• Your instructions
Check every line of the entries below for "Sleep", and copy the lines that have it.

• Material supplied
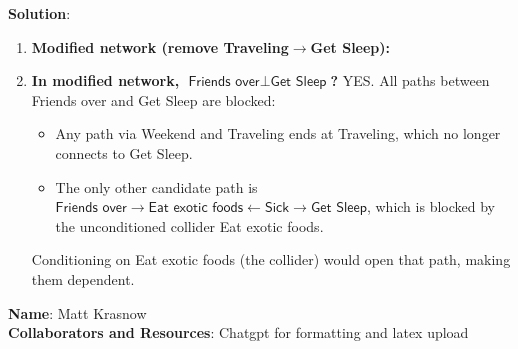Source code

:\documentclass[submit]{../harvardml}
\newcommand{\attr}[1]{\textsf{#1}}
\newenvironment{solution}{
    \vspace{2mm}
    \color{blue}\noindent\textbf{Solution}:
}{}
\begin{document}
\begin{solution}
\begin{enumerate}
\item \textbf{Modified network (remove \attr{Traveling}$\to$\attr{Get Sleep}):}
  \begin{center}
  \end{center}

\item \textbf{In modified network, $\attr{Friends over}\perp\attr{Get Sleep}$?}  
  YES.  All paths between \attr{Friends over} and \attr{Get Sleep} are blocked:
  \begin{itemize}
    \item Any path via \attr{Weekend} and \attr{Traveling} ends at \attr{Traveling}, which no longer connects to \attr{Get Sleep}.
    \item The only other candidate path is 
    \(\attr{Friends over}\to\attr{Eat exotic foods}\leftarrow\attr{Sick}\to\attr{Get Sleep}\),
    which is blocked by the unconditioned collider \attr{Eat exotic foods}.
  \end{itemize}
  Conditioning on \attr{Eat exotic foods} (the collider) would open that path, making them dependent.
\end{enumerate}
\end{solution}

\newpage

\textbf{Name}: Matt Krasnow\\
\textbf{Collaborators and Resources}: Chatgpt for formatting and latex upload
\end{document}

• Reply to the exercise
\item \textbf{Modified network (remove \attr{Traveling}$\to$\attr{Get Sleep}):}
\item \textbf{In modified network, $\attr{Friends over}\perp\attr{Get Sleep}$?}  
  YES.  All paths between \attr{Friends over} and \attr{Get Sleep} are blocked:
    \item Any path via \attr{Weekend} and \attr{Traveling} ends at \attr{Traveling}, which no longer connects to \attr{Get Sleep}.
    \(\attr{Friends over}\to\attr{Eat exotic foods}\leftarrow\attr{Sick}\to\attr{Get Sleep}\),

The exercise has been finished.